Ron Paul appeared on Alex Jones’s InfoWars to weigh in on the controversy that has the nation pointlessly aggrieved: some football players aren’t happy with how often police kill black men and choose to express this by kneeling rather than standing when the national anthem is played before football games.

Paul, the former Republican congressman (and two-time Republican, and one-time Libertarian, presidential candidate) seemed to see other things worth being angry about in the kneeling NFLers behavior and in the team owners’ tolerating it, for various unconvincing and poorly expressed reasons.

President Donald Trump has chosen to cynically and idiotically fan the flames of this phony controversy, dividing the nation roughly between those who either agree that cops violently misbehave too often or that Americans should be able to peacefully and symbolically express that opinion during the national anthem at a football game, and those who think public and presidential pressure should force everyone to “show respect for the flag” in one proscribed ritual way.

Matt Welch masterfully parsed out nearly all the issues relevant to the libertarian perspective about this dumb controversy at Reason earlier this week. Among his conclusions were that it would be great to get government money and giveaways and crony treatment out of sports, and that it’s a healthy thing for free Americans to react to presidential dudgeon by doing the opposite of what (he claims) he wanted. (Trump, the political imp of the perverse, likely would have been disappointed if everyone had obeyed his command to rise for the anthem.)

On his show, Alex Jones, a popularizer of the idea that the U.S. government conducts baroque and sinister conspiracies with maddening regularity and for tyrannical ends, now seems more worried that “white people” and America are being criticized. Paul, fortunately given the shadow of racist comments that appeared under his name (but were not, he insists, written by him) decades ago in newsletters he issued, doesn’t directly rise to that bait, moving forward as if it wasn’t even said.

But Paul apparently, for reasons he never specifies or makes clear in this interview, finds the display of kneeling by football players to be a distasteful example of a modern right-populist bogeyman, “cultural Marxism,” a (often seen as conspiratorial) movement to overturn all traditional western values in order to soften our underbelly to accept totalitarian communism, through means unspecified.

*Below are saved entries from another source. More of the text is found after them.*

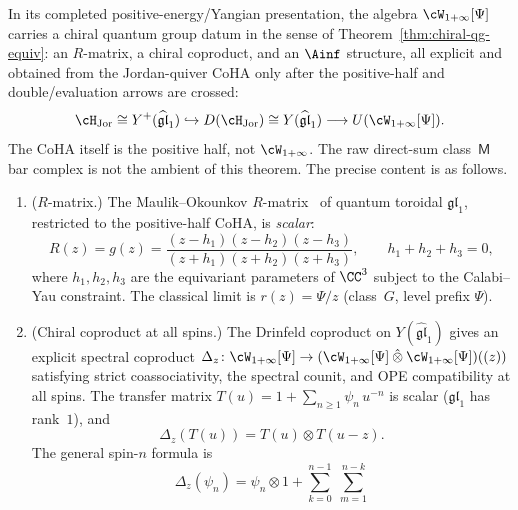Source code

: \begin{theorem}
\label{thm:w-infty-chiral-qg}
\ClaimStatusConditional
In its completed positive-energy/Yangian presentation, the algebra
$\cW_{1+\infty}[\Psi]$ carries a chiral quantum group datum in the sense of
Theorem~\textup{\ref{thm:chiral-qg-equiv}}: an $R$-matrix,
a chiral coproduct, and an $\Ainf$ structure, all explicit
and obtained from the Jordan-quiver CoHA only after the positive-half
and double/evaluation arrows are crossed:
\[
\cH_{\mathrm{Jor}}\cong Y^+(\widehat{\mathfrak{gl}}_1)
\hookrightarrow
D(\cH_{\mathrm{Jor}})\cong Y(\widehat{\mathfrak{gl}}_1)
\longrightarrow U(\cW_{1+\infty}[\Psi]).
\]
The CoHA itself is the positive half, not
\(\cW_{1+\infty}\). The raw direct-sum class~$\mathsf M$
bar complex is not the ambient of this theorem. The precise content is as follows.
\begin{enumerate}[label=\textup{(\Roman*)}]
\item \textup{($R$-matrix.)}
 The Maulik--Okounkov $R$-matrix~\cite{MO19} of quantum
 toroidal $\mathfrak{gl}_1$, restricted to the positive-half CoHA, is
 \emph{scalar}:
 \begin{equation}\label{eq:gl1-scalar-r}
 R(z) = g(z)
 = \frac{(z - h_1)(z - h_2)(z - h_3)}
 {(z + h_1)(z + h_2)(z + h_3)},
 \qquad h_1 + h_2 + h_3 = 0,
 \end{equation}
 where $h_1, h_2, h_3$ are the equivariant parameters of
 $\CC^3$ subject to the Calabi--Yau constraint. The
 classical limit is
 $r(z) = \Psi/z$ \textup{(}class~$G$, level prefix
 $\Psi$\textup{)}.
\item \textup{(Chiral coproduct at all spins.)}
 The Drinfeld coproduct on $Y(\widehat{\mathfrak{gl}}_1)$
 gives an explicit spectral coproduct
 $\Delta_z \colon \cW_{1+\infty}[\Psi] \to
 (\cW_{1+\infty}[\Psi] \mathbin{\hat{\otimes}}
 \cW_{1+\infty}[\Psi])((z))$
 satisfying strict coassociativity,
 the spectral counit, and OPE compatibility at all spins.
 The transfer matrix
 $T(u) = 1 + \sum_{n \geq 1} \psi_n\, u^{-n}$
 is scalar \textup{(}$\mathfrak{gl}_1$ has
 rank~$1$\textup{)}, and
 \begin{equation}\label{eq:gl1-drinfeld-coprod}
 \Delta_z(T(u))
 = T(u) \otimes T(u - z).
 \end{equation}
 The general spin-$n$ formula is
 \begin{equation}\label{eq:gl1-coprod-general}
 \Delta_z(\psi_n)
 = \psi_n \otimes 1
 + \sum_{k=0}^{n-1}\; \sum_{m=1}^{n-k}

\end{equation}
\end{enumerate}
\end{theorem}
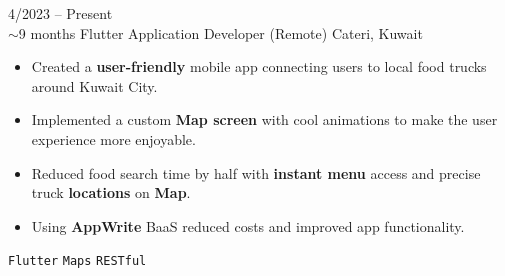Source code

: \documentclass[9pt]{developercv} %
\begin{document}
\vspace{-10 pt}
\begin{entrylist}
	\entry
	{4/2023 -- Present\\\footnotesize{$\sim$9 months}}
	{Flutter Application Developer (Remote)}
	{Cateri, Kuwait}
	{\vspace{-10pt}
		\begin{itemize}[noitemsep,topsep=0pt,parsep=0pt,partopsep=0pt, leftmargin=-1pt]
			\item Created a \textbf{user-friendly} mobile app connecting users to local food trucks around Kuwait City.
			\item Implemented a custom \textbf{Map screen} with cool animations to make the user experience more enjoyable.
			\item Reduced food search time by half with \textbf{instant menu} access and precise truck \textbf{locations} on \textbf{Map}.
			\item Using \textbf{AppWrite} BaaS reduced costs and improved app functionality.
		\end{itemize}
		\texttt{Flutter} \slashsep \texttt{Maps} \slashsep \texttt{RESTful}}


\end{entrylist}
\end{document}

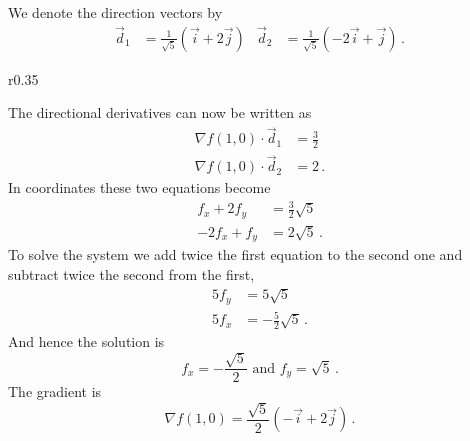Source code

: \begin{solution}
We denote the direction vectors by
\begin{align*}
\vec d_1 &= \frac{1}{\sqrt 5}\left( \vec i + 2 \vec j \right) &
\vec d_2 &= \frac{1}{\sqrt 5}\left( -2 \vec i + \vec j \right)\,.
\end{align*}
\begin{wrapfigure}{r}{0.35\textwidth}
\centering
\end{wrapfigure}
The directional derivatives can now be written as
\begin{align*}
\nabla f(1,0) \cdot \vec d_1 &= \frac 32 \\
\nabla f(1,0) \cdot \vec d_2 &= 2\,.
\end{align*}
In coordinates these two equations become
\begin{align*}
f_x + 2f_y &= \frac 32 \sqrt{5} \\
-2f_x + f_y &= 2 \sqrt{5}\,.
\end{align*}
To solve the system we add twice the first equation to the second one and subtract twice the second from the first,
\begin{align*}
5 f_y &= 5 \sqrt{5} \\
5 f_x &= -\frac 52 \sqrt{5}\,.
\end{align*}
And hence the solution is
\[
f_x = -\frac{\sqrt{5}}2 \text{ and } f_y = \sqrt{5}\,.
\]
The gradient is
\[
\nabla f(1,0) = \frac{\sqrt{5}}{2} \left( -\vec i + 2\vec j \right)\,.
\]
\end{solution}

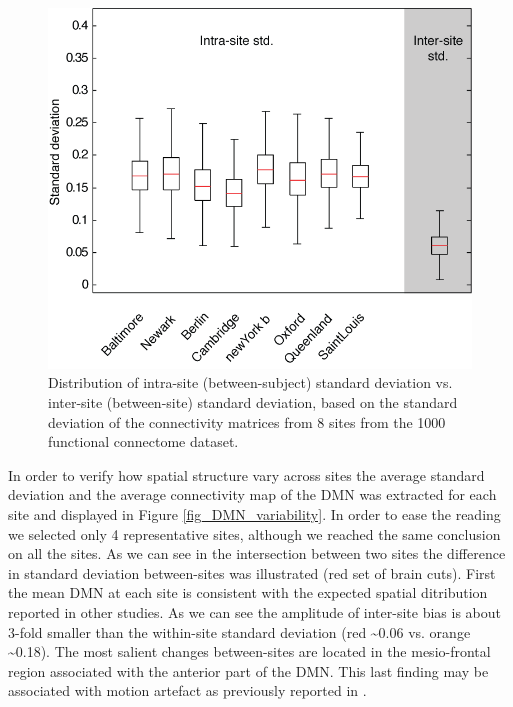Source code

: \begin{figure}[H]
\begin{center}
\includegraphics[width=\linewidth]{../figures/inter_vs_intra_3tonly.png}
\end{center}
\caption[inter vs. intra site variability]{
  Distribution of intra-site (between-subject) standard deviation vs. inter-site (between-site) standard deviation, based on the standard deviation of the connectivity matrices from 8 sites from the 1000 functional connectome dataset.
}
\label{fig_site_variability}
\end{figure}

In order to verify how spatial structure vary across sites the average standard deviation and the average connectivity map of the DMN was extracted for each site and displayed in Figure \ref{fig_DMN_variability}. In order to ease the reading we selected only 4 representative sites, although we reached the same conclusion on all the sites. As we can see in the intersection between two sites the difference in standard deviation between-sites was illustrated (red set of brain cuts). First the mean DMN at each site is consistent with the expected spatial ditribution reported in other studies. As we can see the amplitude of inter-site bias is about 3-fold smaller than the within-site standard deviation (red \textasciitilde0.06 vs. orange \textasciitilde0.18). The most salient changes between-sites are located in the mesio-frontal region associated with the anterior part of the DMN. This last finding may be associated with motion artefact as previously reported in \cite{Dansereau2014}.

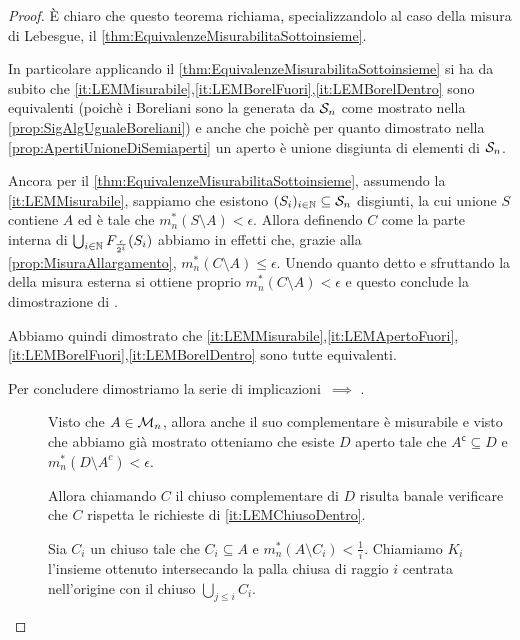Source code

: \begin{proof}
	È chiaro che questo teorema richiama, specializzandolo al caso della misura di Lebesgue, il \cref{thm:EquivalenzeMisurabilitaSottoinsieme}.
	
	In particolare applicando il \cref{thm:EquivalenzeMisurabilitaSottoinsieme} si ha da subito che \ref{it:LEMMisurabile},\ref{it:LEMBorelFuori},\ref{it:LEMBorelDentro} sono equivalenti (poichè i Boreliani sono la \sigalg{} generata da $\S_n$ come mostrato nella \cref{prop:SigAlgUgualeBoreliani}) e anche che  poichè per quanto dimostrato nella \cref{prop:ApertiUnioneDiSemiaperti} un aperto è unione disgiunta di elementi di $\S_n$.
	
	Ancora per il \cref{thm:EquivalenzeMisurabilitaSottoinsieme}, assumendo la \ref{it:LEMMisurabile}, sappiamo che esistono $(S_i)_{i\in\N}\subseteq \S_n$ disgiunti, la cui unione $S$ contiene $A$ ed è tale che $m_n^*(S\setminus A)<\epsilon$.
	Allora definendo $C$ come la parte interna di $\bigcup_{i\in\N}F_\frac{\epsilon}{2^i}(S_i)$ abbiamo in effetti che, grazie alla \cref{prop:MisuraAllargamento}, $m_n^*(C\setminus A)\le \epsilon$.
	Unendo quanto detto e sfruttando la \sigsubadd[ità] della misura esterna si ottiene proprio $m_n^*(C\setminus A)<\epsilon$ e questo conclude la dimostrazione di .
	
	Abbiamo quindi dimostrato che \ref{it:LEMMisurabile},\ref{it:LEMApertoFuori},\ref{it:LEMBorelFuori},\ref{it:LEMBorelDentro} sono tutte equivalenti.
	
	Per concludere dimostriamo la serie di implicazioni $\,\implies\,\,$.
	\begin{description}
		\item[] Visto che $A\in\M_n$, allora anche il suo complementare è misurabile e visto che abbiamo già mostrato  otteniamo che esiste $D$ aperto tale che $A^\mathsf{c}\subseteq D$ e $m_n^*(D\setminus A^c)< \epsilon$.
		
		Allora chiamando $C$ il chiuso complementare di $D$ risulta banale verificare che $C$ rispetta le richieste di \ref{it:LEMChiusoDentro}.
		\item[] Sia $C_i$ un chiuso tale che $C_i\subseteq A$ e $m_n^*(A\setminus C_i)<\frac1i$.
		Chiamiamo $K_i$ l'insieme ottenuto intersecando la palla chiusa di raggio $i$ centrata nell'origine con il chiuso $\bigcup_{j\le i}C_i$.
		

\end{description}
\end{proof}
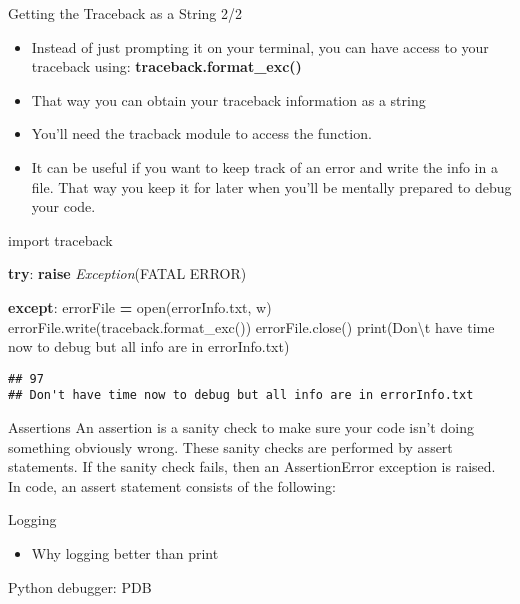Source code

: \documentclass[
  8pt,
  ignorenonframetext,
]{beamer}
\newenvironment{Shaded}{\begin{snugshade}}{\end{snugshade}}
\newcommand{\BuiltInTok}[1]{#1}
\newcommand{\CharTok}[1]{\textcolor[rgb]{0.31,0.60,0.02}{#1}}
\newcommand{\ControlFlowTok}[1]{\textcolor[rgb]{0.13,0.29,0.53}{\textbf{#1}}}
\newcommand{\ImportTok}[1]{#1}
\newcommand{\NormalTok}[1]{#1}
\newcommand{\OperatorTok}[1]{\textcolor[rgb]{0.81,0.36,0.00}{\textbf{#1}}}
\newcommand{\PreprocessorTok}[1]{\textcolor[rgb]{0.56,0.35,0.01}{\textit{#1}}}
\newcommand{\StringTok}[1]{\textcolor[rgb]{0.31,0.60,0.02}{#1}}
\providecommand{\tightlist}{%
  \setlength{\itemsep}{0pt}\setlength{\parskip}{0pt}}
\begin{document}
\begin{frame}[fragile]{Getting the Traceback as a String 2/2}
\protect\hypertarget{getting-the-traceback-as-a-string-22}{}
\begin{itemize}
\item
  Instead of just prompting it on your terminal, you can have access to
  your traceback using: \textbf{traceback.format\_exc()}
\item
  That way you can obtain your traceback information as a string
\item
  You'll need the tracback module to access the function.
\item
  It can be useful if you want to keep track of an error and write the
  info in a file. That way you keep it for later when you'll be mentally
  prepared to debug your code.
\end{itemize}

\begin{Shaded}
\begin{Highlighting}[]
\ImportTok{import}\NormalTok{ traceback}

\ControlFlowTok{try}\NormalTok{:}
  \ControlFlowTok{raise} \PreprocessorTok{Exception}\NormalTok{(}\StringTok{\textquotesingle{}FATAL ERROR\textquotesingle{}}\NormalTok{)}

\ControlFlowTok{except}\NormalTok{:}
\NormalTok{  errorFile }\OperatorTok{=} \BuiltInTok{open}\NormalTok{(}\StringTok{\textquotesingle{}errorInfo.txt\textquotesingle{}}\NormalTok{, }\StringTok{\textquotesingle{}w\textquotesingle{}}\NormalTok{)}
\NormalTok{  errorFile.write(traceback.format\_exc())}
\NormalTok{  errorFile.close()}
  \BuiltInTok{print}\NormalTok{(}\StringTok{\textquotesingle{}Don}\CharTok{\textbackslash{}\textquotesingle{}}\StringTok{t have time now to debug but all info are in errorInfo.txt\textquotesingle{}}\NormalTok{)}
    
\end{Highlighting}
\end{Shaded}

\begin{verbatim}
## 97
## Don't have time now to debug but all info are in errorInfo.txt
\end{verbatim}
\end{frame}

\begin{frame}{Assertions}
\protect\hypertarget{assertions}{}
An assertion is a sanity check to make sure your code isn't doing
something obviously wrong. These sanity checks are performed by assert
statements. If the sanity check fails, then an AssertionError exception
is raised. In code, an assert statement consists of the following:
\end{frame}

\begin{frame}{Logging}
\protect\hypertarget{logging}{}
\begin{itemize}
\tightlist
\item
  Why logging better than print
\end{itemize}
\end{frame}

\begin{frame}{Python debugger: PDB}
\protect\hypertarget{python-debugger-pdb}{}
\end{frame}
\end{document}
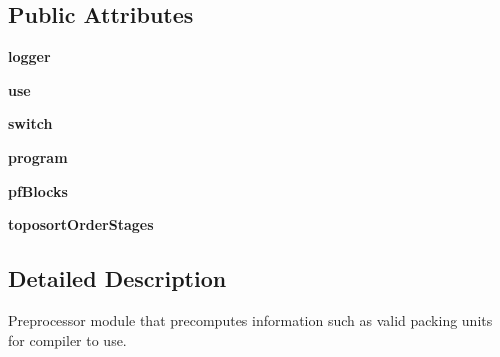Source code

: \subsection*{Public Attributes}
\begin{DoxyCompactItemize}
\item 
\hypertarget{classmapper_1_1src_1_1flexpipe_1_1flexpipe__preprocess_1_1_flexpipe_preprocess_a679e0258d4408d6bd1004810e90778a1}{}{\bfseries logger}\label{classmapper_1_1src_1_1flexpipe_1_1flexpipe__preprocess_1_1_flexpipe_preprocess_a679e0258d4408d6bd1004810e90778a1}

\item 
\hypertarget{classmapper_1_1src_1_1flexpipe_1_1flexpipe__preprocess_1_1_flexpipe_preprocess_ad78b954a892042d9064f2d49a96f2eb5}{}{\bfseries use}\label{classmapper_1_1src_1_1flexpipe_1_1flexpipe__preprocess_1_1_flexpipe_preprocess_ad78b954a892042d9064f2d49a96f2eb5}

\item 
\hypertarget{classmapper_1_1src_1_1flexpipe_1_1flexpipe__preprocess_1_1_flexpipe_preprocess_aeb88c7c16fdd91ea414358dba1c9b643}{}{\bfseries switch}\label{classmapper_1_1src_1_1flexpipe_1_1flexpipe__preprocess_1_1_flexpipe_preprocess_aeb88c7c16fdd91ea414358dba1c9b643}

\item 
\hypertarget{classmapper_1_1src_1_1flexpipe_1_1flexpipe__preprocess_1_1_flexpipe_preprocess_a013b7e54cd194a954ca2c30f3318051e}{}{\bfseries program}\label{classmapper_1_1src_1_1flexpipe_1_1flexpipe__preprocess_1_1_flexpipe_preprocess_a013b7e54cd194a954ca2c30f3318051e}

\item 
\hypertarget{classmapper_1_1src_1_1flexpipe_1_1flexpipe__preprocess_1_1_flexpipe_preprocess_a972ada42d714b0591105218423979d71}{}{\bfseries pf\+Blocks}\label{classmapper_1_1src_1_1flexpipe_1_1flexpipe__preprocess_1_1_flexpipe_preprocess_a972ada42d714b0591105218423979d71}

\item 
\hypertarget{classmapper_1_1src_1_1flexpipe_1_1flexpipe__preprocess_1_1_flexpipe_preprocess_af547d867df37a92d67b2416dd0697b4d}{}{\bfseries toposort\+Order\+Stages}\label{classmapper_1_1src_1_1flexpipe_1_1flexpipe__preprocess_1_1_flexpipe_preprocess_af547d867df37a92d67b2416dd0697b4d}

\end{DoxyCompactItemize}


\subsection{Detailed Description}
\begin{DoxyVerb}Preprocessor module that precomputes information such as valid packing units
for compiler to use.
\end{DoxyVerb}
 

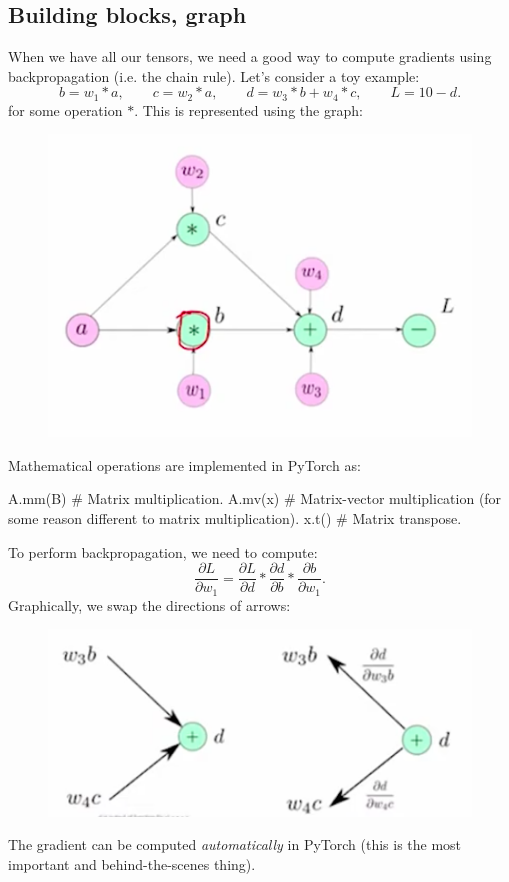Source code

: \subsection{Building blocks, graph}
When we have all our tensors, we need a good way to compute gradients using backpropagation (i.e. the chain rule). Let's consider a toy example:
\begin{equation*}
b = w_1 * a, \qquad c = w_2 * a, \qquad d = w_3 * b + w_4 * c, \qquad L = 10 - d.
\end{equation*}
for some operation $*$. This is represented using the graph:
\begin{figure}[H]
\centering
\includegraphics[scale=0.4]{toymodel.png}
\end{figure}
Mathematical operations are implemented in PyTorch as:
\begin{python}
A.mm(B)		# Matrix multiplication.
A.mv(x)		# Matrix-vector multiplication (for some reason different to matrix multiplication).
x.t()		# Matrix transpose.
\end{python}
To perform backpropagation, we need to compute:
\begin{equation*}
\frac{\partial L}{\partial w_1} = \frac{\partial L}{\partial d} * \frac{\partial d}{\partial b} * \frac{\partial b}{\partial w_1}. 
\end{equation*}
Graphically, we swap the directions of arrows:
\begin{figure}[H]
\centering
\includegraphics[scale=0.4]{toybackpropagation.png}
\end{figure}
The gradient can be computed \textit{automatically} in PyTorch (this is the most important and behind-the-scenes thing).\\

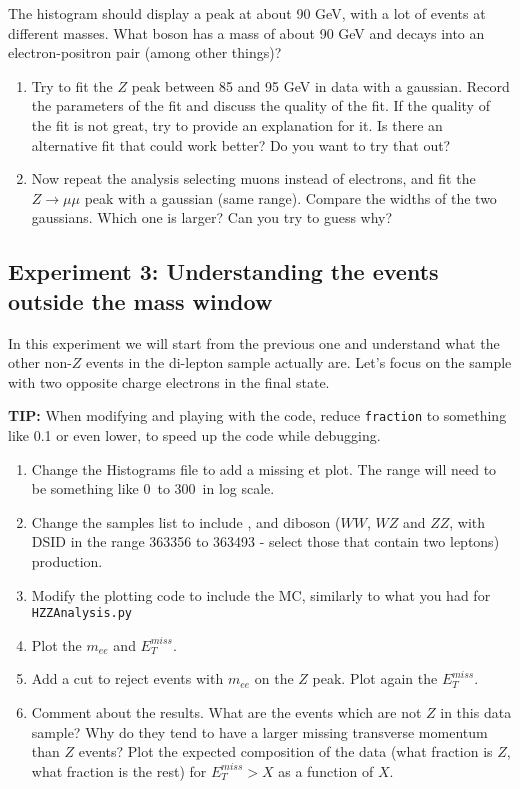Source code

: \begin{remark}
The histogram should display a peak at about 90 GeV, with a lot of events at different masses. What boson has a mass of about 90 GeV and decays into an electron-positron pair (among other things)? \end{remark}


\begin{enumerate} [resume]
\item Try to fit the $Z$ peak between 85 and 95 GeV in data with a gaussian. Record the parameters of the fit and discuss the quality of the fit. If the quality of the fit is not great, try to provide an explanation for it. Is there an alternative fit that could work better? Do you want to try that out? 
\item  Now repeat the analysis selecting muons instead of electrons, and fit the $Z\rightarrow \mu\mu$ peak with a gaussian (same range). Compare the widths of the two gaussians. Which one is larger? Can you try to guess why?  
\end{enumerate}

\subsection{Experiment 3: Understanding the events outside the mass window}

In this experiment we will start from the previous one and understand what the other non-$Z$ events in the di-lepton sample actually are. Let's focus on the sample with two opposite charge electrons in the final state. 

\begin{remark}
\textbf{TIP:} When modifying and playing with the code, reduce \verb|fraction| to something like 0.1 or even lower, to speed up the code while debugging.
\end{remark}


\begin{enumerate} 
\item Change the Histograms file to add a missing et plot. The range will need to be something like 0\ \GeV to 300\ \GeV in log scale. 
\item Change the samples list to include \ttbar, and diboson ($WW$, $WZ$ and $ZZ$, with DSID in the range 363356 to 363493 - select those that contain two leptons) production.   
\item Modify the plotting code to include the MC, similarly to what you had for \verb|HZZAnalysis.py|
\item Plot the $m_{ee}$ and $E_{T}^{miss}$.
\item Add a cut to reject events with $m_{ee}$ on the $Z$ peak. Plot again the $E_{T}^{miss}$. 
\item Comment about the results. What are the events which are not $Z$ in this data sample? Why do they tend to have a larger missing transverse momentum than $Z$ events?  Plot the expected composition of the data (what fraction is $Z$, what fraction is the rest) for $ E_{T}^{miss} > X$ as a function of $X$.
\end{enumerate}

The Ron Paul who created a stir for a message of small government, sound money, and liberty in his 2008 and 2012 presidential campaigns nearly entirely avoided this kind of cranky right-wing talk. I never heard him claim the free choices of any American to express an anti-government opinion in any context was something to be upset about in any way. (I witnessed dozens of hours of his political speeches while researching my 2012 book Ron Paul’s Revolution: The Man and the Movement He Inspired.)

Being a politician seemed to bring out the best in him, a real rarity. When seeking a national audience as a presidential candidate, the need to appeal outside his pre-existing constituency containing many whose anti-statism had a right-populist streak gave him room to paint a wide and sympathetic vision of liberty, one with no place for griping about “cultural Marxism” or that some people are freely choosing to not embrace those old-time western family values.

That Ron Paul left right-wing culture war nonsense entirely behind, speaking instead of the human tragedies of military empire, the dangers of federal management of the money supply, the stupidity and evil of restricting our free choices that don’t directly harm others, from drug use to raw milk consumption. That Ron Paul celebrated the powers of a free people and free culture to unify us and make us the best we could be, as individuals and as a nation.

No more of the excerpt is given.